Don is in his thirties and, besides his methadone, he’s on tranquilizing medications to control his behaviour. They do work well until he uses crystal meth. Then nothing works.
“All right, you did,” I say. “Do you think that’s appropriate?”
Today Don is clear of the drug, and he ponders my question for a moment before responding.
“No, it was pretty stupid…but…sometimes it’s like…It’s like, with my addiction…it’s like I’m a child not released.”

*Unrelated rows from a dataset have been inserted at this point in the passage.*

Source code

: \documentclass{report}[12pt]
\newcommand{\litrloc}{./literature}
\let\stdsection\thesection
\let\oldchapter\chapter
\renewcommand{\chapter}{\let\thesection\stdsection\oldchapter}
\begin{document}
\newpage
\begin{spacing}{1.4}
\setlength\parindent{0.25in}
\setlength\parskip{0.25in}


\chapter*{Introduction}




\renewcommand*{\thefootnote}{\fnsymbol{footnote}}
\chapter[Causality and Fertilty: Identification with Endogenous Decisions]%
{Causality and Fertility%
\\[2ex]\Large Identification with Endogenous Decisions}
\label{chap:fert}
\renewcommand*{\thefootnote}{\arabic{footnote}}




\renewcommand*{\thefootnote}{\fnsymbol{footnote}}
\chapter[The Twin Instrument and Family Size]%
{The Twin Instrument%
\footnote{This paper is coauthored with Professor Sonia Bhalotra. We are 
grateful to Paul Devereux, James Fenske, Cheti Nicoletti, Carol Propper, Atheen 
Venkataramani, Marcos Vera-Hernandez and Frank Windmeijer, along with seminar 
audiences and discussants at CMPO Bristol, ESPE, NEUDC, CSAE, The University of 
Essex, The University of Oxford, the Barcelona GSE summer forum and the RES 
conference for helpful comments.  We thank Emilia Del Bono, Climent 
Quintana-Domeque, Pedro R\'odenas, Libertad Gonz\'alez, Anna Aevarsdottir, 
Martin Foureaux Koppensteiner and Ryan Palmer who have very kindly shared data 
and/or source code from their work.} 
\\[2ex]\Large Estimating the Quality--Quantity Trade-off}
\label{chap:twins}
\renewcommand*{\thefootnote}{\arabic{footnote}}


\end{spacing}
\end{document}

That’s it—the neurobiology of addiction in a nutshell. Attacking energy, expressed as tantrums or aggression, rapidly erupts from a young child because the brain circuits that would allow him to resolve his frustrations in other ways are as yet unformed. The impulse control circuitry isn’t connected yet either. Don, who has been a user since his adolescence, was never very mature to begin with. Decades of life as a drug addict have permitted very little continued maturation of either his behaviour or his brain. His experience tallies up with studies showing that the volume of drug users’ grey and white matter is diminished and that this loss of cortical mass is correlated with length of drug use. 15
Don has spent years living without any place to call home, surviving in the urban jungle by dint of street smarts, quick reflexes and intuition. Anywhere else he is out of his element. He’s developed a cunning wisdom of sorts but never the capacity for self-control or normal social interaction or anything close to emotional balance. When his underdeveloped brain mechanisms are overwhelmed by drugs, he becomes—exactly as he says—a very young human being, not yet released from childhood.